§ **Task material**:
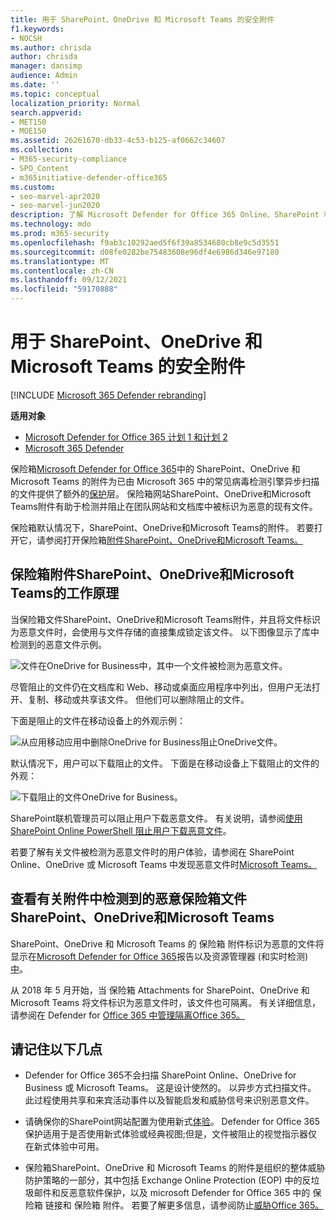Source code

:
 ```yaml
---
title: 用于 SharePoint、OneDrive 和 Microsoft Teams 的安全附件
f1.keywords:
- NOCSH
ms.author: chrisda
author: chrisda
manager: dansimp
audience: Admin
ms.date: ''
ms.topic: conceptual
localization_priority: Normal
search.appverid:
- MET150
- MOE150
ms.assetid: 26261670-db33-4c53-b125-af0662c34607
ms.collection:
- M365-security-compliance
- SPO_Content
- m365initiative-defender-office365
ms.custom:
- seo-marvel-apr2020
- seo-marvel-jun2020
description: 了解 Microsoft Defender for Office 365 Online、SharePoint 和 OneDrive for Business 中的Microsoft Teams。
ms.technology: mdo
ms.prod: m365-security
ms.openlocfilehash: f9ab3c10292aed5f6f39a8534680cb8e9c5d3551
ms.sourcegitcommit: d08fe0282be75483608e96df4e6986d346e97180
ms.translationtype: MT
ms.contentlocale: zh-CN
ms.lasthandoff: 09/12/2021
ms.locfileid: "59170888"
---
```

# <a name="safe-attachments-for-sharepoint-onedrive-and-microsoft-teams"></a>用于 SharePoint、OneDrive 和 Microsoft Teams 的安全附件

[!INCLUDE [Microsoft 365 Defender rebranding](../includes/microsoft-defender-for-office.md)]

**适用对象**
- [Microsoft Defender for Office 365 计划 1 和计划 2](defender-for-office-365.md)
- [Microsoft 365 Defender](../defender/microsoft-365-defender.md)

保险箱[Microsoft Defender for Office 365](whats-new-in-defender-for-office-365.md)中的 SharePoint、OneDrive 和 Microsoft Teams 的附件为已由 Microsoft 365 中的常见病毒检测引擎异步扫描的文件提供了额外的[保护](virus-detection-in-spo.md)层。 保险箱网站SharePoint、OneDrive和Microsoft Teams附件有助于检测并阻止在团队网站和文档库中被标识为恶意的现有文件。

保险箱默认情况下，SharePoint、OneDrive和Microsoft Teams的附件。 若要打开它，请参阅打开保险箱[附件SharePoint、OneDrive和Microsoft Teams。](turn-on-mdo-for-spo-odb-and-teams.md)

## <a name="how-safe-attachments-for-sharepoint-onedrive-and-microsoft-teams-works"></a>保险箱附件SharePoint、OneDrive和Microsoft Teams的工作原理

当保险箱文件SharePoint、OneDrive和Microsoft Teams附件，并且将文件标识为恶意文件时，会使用与文件存储的直接集成锁定该文件。 以下图像显示了库中检测到的恶意文件示例。

![文件在OneDrive for Business中，其中一个文件被检测为恶意文件。](../../media/2bba71cc-7ad1-4799-8b9d-d56f923db3a7.png)

尽管阻止的文件仍在文档库和 Web、移动或桌面应用程序中列出，但用户无法打开、复制、移动或共享该文件。 但他们可以删除阻止的文件。

下面是阻止的文件在移动设备上的外观示例：

![从应用移动应用中删除OneDrive for Business阻止OneDrive文件。](../../media/cb1c1705-fd0a-45b8-9a26-c22503011d54.png)

默认情况下，用户可以下载阻止的文件。 下面是在移动设备上下载阻止的文件的外观：

![下载阻止的文件OneDrive for Business。](../../media/be288a82-bdd8-4371-93d8-1783db3b61bc.png)

SharePoint联机管理员可以阻止用户下载恶意文件。 有关说明，请参阅[使用 SharePoint Online PowerShell 阻止用户下载恶意文件](turn-on-mdo-for-spo-odb-and-teams.md#step-2-recommended-use-sharepoint-online-powershell-to-prevent-users-from-downloading-malicious-files)。

若要了解有关文件被检测为恶意文件时的用户体验，请参阅在 SharePoint Online、OneDrive 或 Microsoft Teams 中发现恶意文件时[Microsoft Teams。](https://support.microsoft.com/office/01e902ad-a903-4e0f-b093-1e1ac0c37ad2)

## <a name="view-information-about-malicious-files-detected-by-safe-attachments-for-sharepoint-onedrive-and-microsoft-teams"></a>查看有关附件中检测到的恶意保险箱文件SharePoint、OneDrive和Microsoft Teams

SharePoint、OneDrive 和 Microsoft Teams 的 保险箱 附件标识为恶意的文件将显示在[Microsoft Defender for Office 365](view-reports-for-mdo.md)报告以及资源管理器 (和实时检测) [中](threat-explorer.md)。

从 2018 年 5 月开始，当 保险箱 Attachments for SharePoint、OneDrive 和 Microsoft Teams 将文件标识为恶意文件时，该文件也可隔离。 有关详细信息，请参阅在 Defender for [Office 365 中管理隔离Office 365。](manage-quarantined-messages-and-files.md#use-the-microsoft-365-defender-portal-to-manage-quarantined-files-in-defender-for-office-365)

## <a name="keep-these-points-in-mind"></a>请记住以下几点

- Defender for Office 365不会扫描 SharePoint Online、OneDrive for Business 或 Microsoft Teams。 这是设计使然的。 以异步方式扫描文件。 此过程使用共享和来宾活动事件以及智能启发和威胁信号来识别恶意文件。

- 请确保你的SharePoint网站配置为使用新式[体验](/sharepoint/guide-to-sharepoint-modern-experience)。 Defender for Office 365 保护适用于是否使用新式体验或经典视图;但是，文件被阻止的视觉指示器仅在新式体验中可用。

- 保险箱SharePoint、OneDrive 和 Microsoft Teams 的附件是组织的整体威胁防护策略的一部分，其中包括 Exchange Online Protection (EOP) 中的反垃圾邮件和反恶意软件保护，以及 microsoft Defender for Office 365 中的 保险箱 链接和 保险箱 附件。 若要了解更多信息，请参阅防止[威胁Office 365。](protect-against-threats.md)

§ **Your assignment**:
In the data above, find each line where the string "safe" appears, then copy it.

§ **Response area**:
# <a name="safe-attachments-for-sharepoint-onedrive-and-microsoft-teams"></a>用于 SharePoint、OneDrive 和 Microsoft Teams 的安全附件
## <a name="how-safe-attachments-for-sharepoint-onedrive-and-microsoft-teams-works"></a>保险箱附件SharePoint、OneDrive和Microsoft Teams的工作原理
## <a name="view-information-about-malicious-files-detected-by-safe-attachments-for-sharepoint-onedrive-and-microsoft-teams"></a>查看有关附件中检测到的恶意保险箱文件SharePoint、OneDrive和Microsoft Teams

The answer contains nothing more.